### [What the task requires]
Every entry below is to be copied word for word, with its pictures removed.

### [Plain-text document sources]
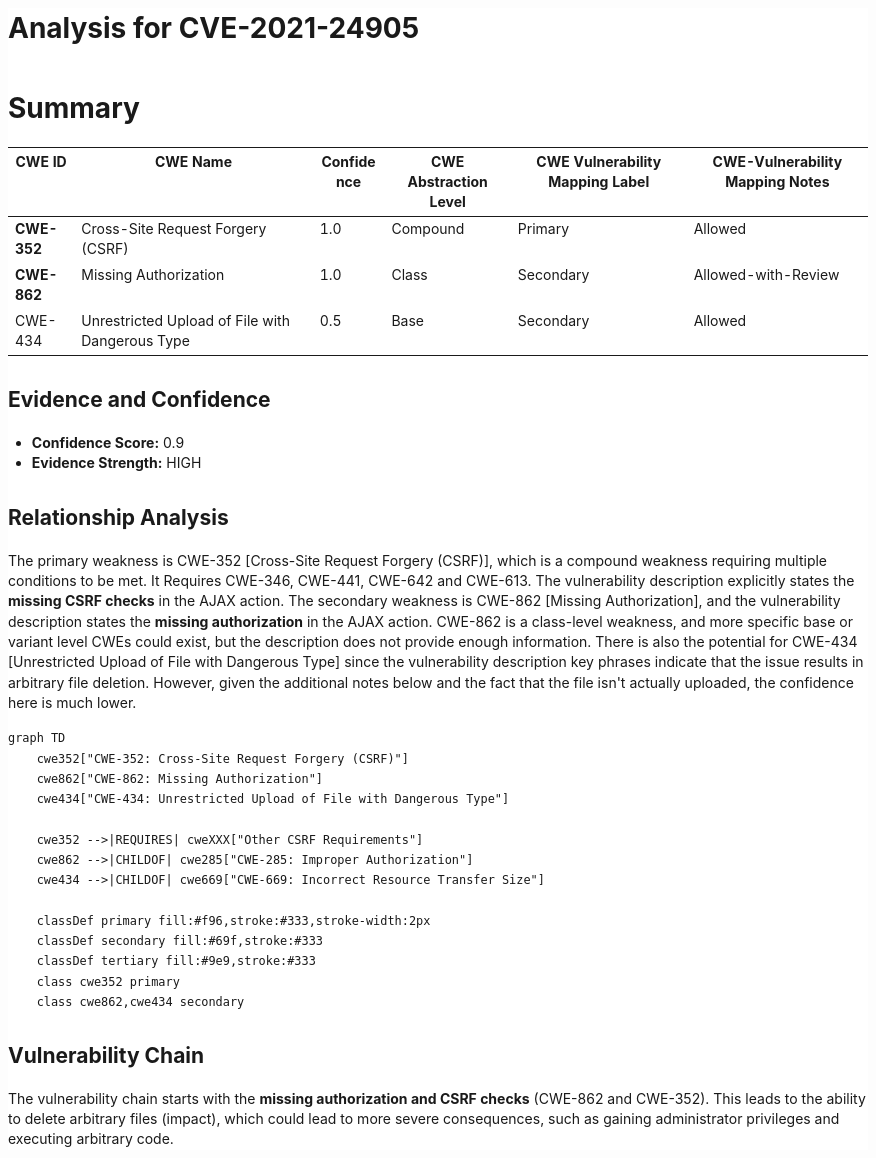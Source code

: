 # Analysis for CVE-2021-24905

# Summary
| CWE ID | CWE Name | Confidence | CWE Abstraction Level | CWE Vulnerability Mapping Label | CWE-Vulnerability Mapping Notes |
|---|---|---|---|---|---|
| **CWE-352** | Cross-Site Request Forgery (CSRF) | 1.0 | Compound | Primary | Allowed |
| **CWE-862** | Missing Authorization | 1.0 | Class | Secondary | Allowed-with-Review |
| CWE-434 | Unrestricted Upload of File with Dangerous Type | 0.5 | Base | Secondary | Allowed |

## Evidence and Confidence

*   **Confidence Score:** 0.9
*   **Evidence Strength:** HIGH

## Relationship Analysis
The primary weakness is CWE-352 [Cross-Site Request Forgery (CSRF)], which is a compound weakness requiring multiple conditions to be met. It Requires CWE-346, CWE-441, CWE-642 and CWE-613. The vulnerability description explicitly states the **missing CSRF checks** in the AJAX action. The secondary weakness is CWE-862 [Missing Authorization], and the vulnerability description states the **missing authorization** in the AJAX action. CWE-862 is a class-level weakness, and more specific base or variant level CWEs could exist, but the description does not provide enough information. There is also the potential for CWE-434 [Unrestricted Upload of File with Dangerous Type] since the vulnerability description key phrases indicate that the issue results in arbitrary file deletion. However, given the additional notes below and the fact that the file isn't actually uploaded, the confidence here is much lower.

```mermaid
graph TD
    cwe352["CWE-352: Cross-Site Request Forgery (CSRF)"]
    cwe862["CWE-862: Missing Authorization"]
    cwe434["CWE-434: Unrestricted Upload of File with Dangerous Type"]

    cwe352 -->|REQUIRES| cweXXX["Other CSRF Requirements"]
    cwe862 -->|CHILDOF| cwe285["CWE-285: Improper Authorization"]
    cwe434 -->|CHILDOF| cwe669["CWE-669: Incorrect Resource Transfer Size"]

    classDef primary fill:#f96,stroke:#333,stroke-width:2px
    classDef secondary fill:#69f,stroke:#333
    classDef tertiary fill:#9e9,stroke:#333
    class cwe352 primary
    class cwe862,cwe434 secondary
```

## Vulnerability Chain
The vulnerability chain starts with the **missing authorization and CSRF checks** (CWE-862 and CWE-352). This leads to the ability to delete arbitrary files (impact), which could lead to more severe consequences, such as gaining administrator privileges and executing arbitrary code.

### [Task response]
Source code

: # Analysis for CVE-2021-24905

# Summary
| CWE ID | CWE Name | Confidence | CWE Abstraction Level | CWE Vulnerability Mapping Label | CWE-Vulnerability Mapping Notes |
|---|---|---|---|---|---|
| **CWE-352** | Cross-Site Request Forgery (CSRF) | 1.0 | Compound | Primary | Allowed |
| **CWE-862** | Missing Authorization | 1.0 | Class | Secondary | Allowed-with-Review |
| CWE-434 | Unrestricted Upload of File with Dangerous Type | 0.5 | Base | Secondary | Allowed |

## Evidence and Confidence

*   **Confidence Score:** 0.9
*   **Evidence Strength:** HIGH

## Relationship Analysis
The primary weakness is CWE-352 [Cross-Site Request Forgery (CSRF)], which is a compound weakness requiring multiple conditions to be met. It Requires CWE-346, CWE-441, CWE-642 and CWE-613. The vulnerability description explicitly states the **missing CSRF checks** in the AJAX action. The secondary weakness is CWE-862 [Missing Authorization], and the vulnerability description states the **missing authorization** in the AJAX action. CWE-862 is a class-level weakness, and more specific base or variant level CWEs could exist, but the description does not provide enough information. There is also the potential for CWE-434 [Unrestricted Upload of File with Dangerous Type] since the vulnerability description key phrases indicate that the issue results in arbitrary file deletion. However, given the additional notes below and the fact that the file isn't actually uploaded, the confidence here is much lower.

```mermaid
graph TD
    cwe352["CWE-352: Cross-Site Request Forgery (CSRF)"]
    cwe862["CWE-862: Missing Authorization"]
    cwe434["CWE-434: Unrestricted Upload of File with Dangerous Type"]

    cwe352 -->|REQUIRES| cweXXX["Other CSRF Requirements"]
    cwe862 -->|CHILDOF| cwe285["CWE-285: Improper Authorization"]
    cwe434 -->|CHILDOF| cwe669["CWE-669: Incorrect Resource Transfer Size"]

    classDef primary fill:#f96,stroke:#333,stroke-width:2px
    classDef secondary fill:#69f,stroke:#333
    classDef tertiary fill:#9e9,stroke:#333
    class cwe352 primary
    class cwe862,cwe434 secondary
```

## Vulnerability Chain
The vulnerability chain starts with the **missing authorization and CSRF checks** (CWE-862 and CWE-352). This leads to the ability to delete arbitrary files (impact), which could lead to more severe consequences, such as gaining administrator privileges and executing arbitrary code.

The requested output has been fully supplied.